Listed records below:

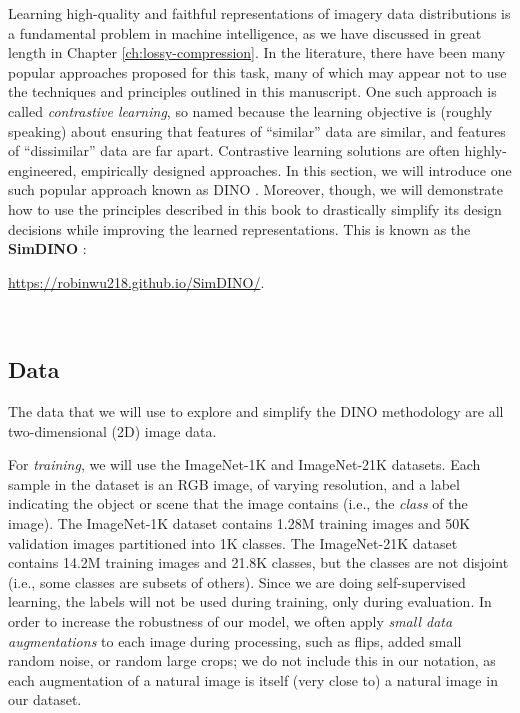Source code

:\documentclass[../../book-main.tex]{subfiles}
\begin{document}
Learning high-quality and faithful representations of imagery data
distributions is a fundamental problem in machine intelligence, as we
have discussed in great length in Chapter \ref{ch:lossy-compression}.
In the literature, there have been many popular approaches proposed
for this task, many of which may appear not to use the techniques and
principles outlined in this manuscript. One such approach is called
\textit{contrastive learning}, so named because the learning
objective is (roughly speaking) about ensuring that features of
``similar'' data are similar, and features of ``dissimilar'' data are
far apart. Contrastive learning solutions are often
highly-engineered, empirically designed approaches. In this section,
we will introduce one such popular approach known as DINO
\citep{caron2021emerging}. Moreover, though, we will demonstrate how
to use the principles described in this book to drastically simplify
its design decisions while improving the learned representations.
This is known as the \textbf{SimDINO} \cite{wu2025simplifying}:
\\
\centerline{\url{https://robinwu218.github.io/SimDINO/}.}\\

\subsection{Data}\label{sub:contrastive_learning_data}
The data that we will use to explore and simplify the DINO
methodology are all two-dimensional (2D) image data.

For \textit{training},
we will use the ImageNet-1K and ImageNet-21K datasets. Each sample in
the dataset is an RGB image, of varying resolution, and a label
indicating the object or scene that the image contains (i.e., the
\textit{class} of the image). The ImageNet-1K dataset contains 1.28M
training images and 50K validation images partitioned into 1K
classes. The ImageNet-21K dataset contains 14.2M training images and
21.8K classes, but the classes are not disjoint (i.e., some classes
are subsets of others). Since we are doing self-supervised learning,
the labels will not be used during training, only during evaluation.
In order to increase the robustness of our model, we often apply
\textit{small data augmentations} to each image during processing,
such as flips, added small random noise, or random large crops; we do
not include this in our notation, as each augmentation of a natural
image is itself (very close to) a natural image in our dataset.
\end{document}
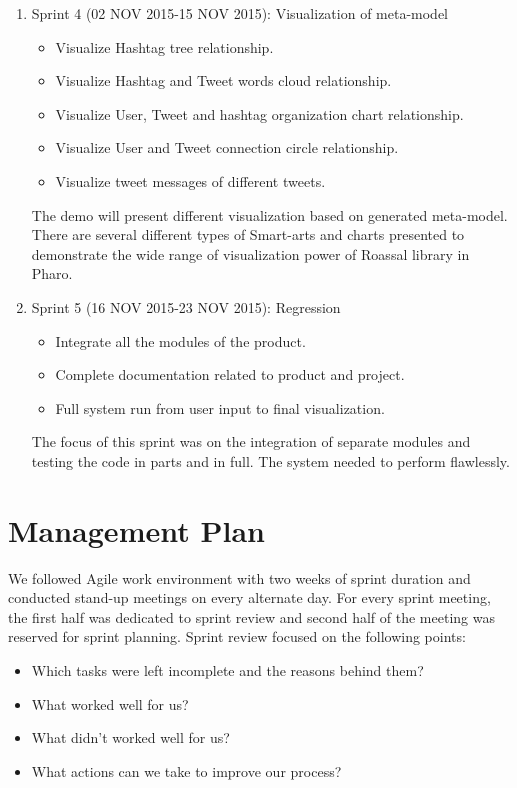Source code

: \documentclass[11pt]{article}
\begin{document}
\begin{enumerate}
\item Sprint 4 (02 NOV 2015-15 NOV 2015): Visualization of meta-model
\begin{itemize}
\item Visualize Hashtag tree relationship. 

\item Visualize Hashtag and Tweet words cloud relationship. 

\item Visualize User, Tweet and hashtag organization chart relationship. 

\item Visualize User and Tweet connection circle relationship. 

\item Visualize tweet messages of different tweets. 
\end{itemize}
The demo will present different visualization based on generated meta-model. There are several different types of Smart-arts and charts presented to demonstrate the wide range of visualization power of Roassal library in Pharo. 

\item Sprint 5 (16 NOV 2015-23 NOV 2015): Regression
\begin{itemize}
\item Integrate all the modules of the product.
\item Complete documentation related to product and project.
\item Full system run from user input to final visualization.
\end{itemize}
The focus of this sprint was on the integration of separate modules and testing the code in parts and in full. The system needed to perform flawlessly.
\end{enumerate}



\section{Management Plan}
We followed Agile work environment with two weeks of sprint duration and conducted stand-up meetings on every alternate day. For every sprint meeting, the first half was dedicated to sprint review and second half of the meeting was reserved for sprint planning. Sprint review focused on the following points: 
\begin{itemize}
\item Which tasks were left incomplete and the reasons behind them? 
\item What worked well for us?
\item What didn't worked well for us?
\item What actions can we take to improve our process?
\end{itemize}
\end{document}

End of Listed records.

### Your assignment
Write out the data above in full and exactly, but not the pictures.

### Result of the task
Source code

:\documentclass[../../book-main.tex]{subfiles}
\begin{document}
Learning high-quality and faithful representations of imagery data
distributions is a fundamental problem in machine intelligence, as we
have discussed in great length in Chapter \ref{ch:lossy-compression}.
In the literature, there have been many popular approaches proposed
for this task, many of which may appear not to use the techniques and
principles outlined in this manuscript. One such approach is called
\textit{contrastive learning}, so named because the learning
objective is (roughly speaking) about ensuring that features of
``similar'' data are similar, and features of ``dissimilar'' data are
far apart. Contrastive learning solutions are often
highly-engineered, empirically designed approaches. In this section,
we will introduce one such popular approach known as DINO
\citep{caron2021emerging}. Moreover, though, we will demonstrate how
to use the principles described in this book to drastically simplify
its design decisions while improving the learned representations.
This is known as the \textbf{SimDINO} \cite{wu2025simplifying}:
\\
\centerline{\url{https://robinwu218.github.io/SimDINO/}.}\\

\subsection{Data}\label{sub:contrastive_learning_data}
The data that we will use to explore and simplify the DINO
methodology are all two-dimensional (2D) image data.

For \textit{training},
we will use the ImageNet-1K and ImageNet-21K datasets. Each sample in
the dataset is an RGB image, of varying resolution, and a label
indicating the object or scene that the image contains (i.e., the
\textit{class} of the image). The ImageNet-1K dataset contains 1.28M
training images and 50K validation images partitioned into 1K
classes. The ImageNet-21K dataset contains 14.2M training images and
21.8K classes, but the classes are not disjoint (i.e., some classes
are subsets of others). Since we are doing self-supervised learning,
the labels will not be used during training, only during evaluation.
In order to increase the robustness of our model, we often apply
\textit{small data augmentations} to each image during processing,
such as flips, added small random noise, or random large crops; we do
not include this in our notation, as each augmentation of a natural
image is itself (very close to) a natural image in our dataset.
\end{document}
Source code

: \documentclass[11pt]{article}
\begin{document}
\begin{enumerate}
\item Sprint 4 (02 NOV 2015-15 NOV 2015): Visualization of meta-model
\begin{itemize}
\item Visualize Hashtag tree relationship. 

\item Visualize Hashtag and Tweet words cloud relationship. 

\item Visualize User, Tweet and hashtag organization chart relationship. 

\item Visualize User and Tweet connection circle relationship. 

\item Visualize tweet messages of different tweets. 
\end{itemize}
The demo will present different visualization based on generated meta-model. There are several different types of Smart-arts and charts presented to demonstrate the wide range of visualization power of Roassal library in Pharo. 

\item Sprint 5 (16 NOV 2015-23 NOV 2015): Regression
\begin{itemize}
\item Integrate all the modules of the product.
\item Complete documentation related to product and project.
\item Full system run from user input to final visualization.
\end{itemize}
The focus of this sprint was on the integration of separate modules and testing the code in parts and in full. The system needed to perform flawlessly.
\end{enumerate}



\section{Management Plan}
We followed Agile work environment with two weeks of sprint duration and conducted stand-up meetings on every alternate day. For every sprint meeting, the first half was dedicated to sprint review and second half of the meeting was reserved for sprint planning. Sprint review focused on the following points: 
\begin{itemize}
\item Which tasks were left incomplete and the reasons behind them? 
\item What worked well for us?
\item What didn't worked well for us?
\item What actions can we take to improve our process?
\end{itemize}
\end{document}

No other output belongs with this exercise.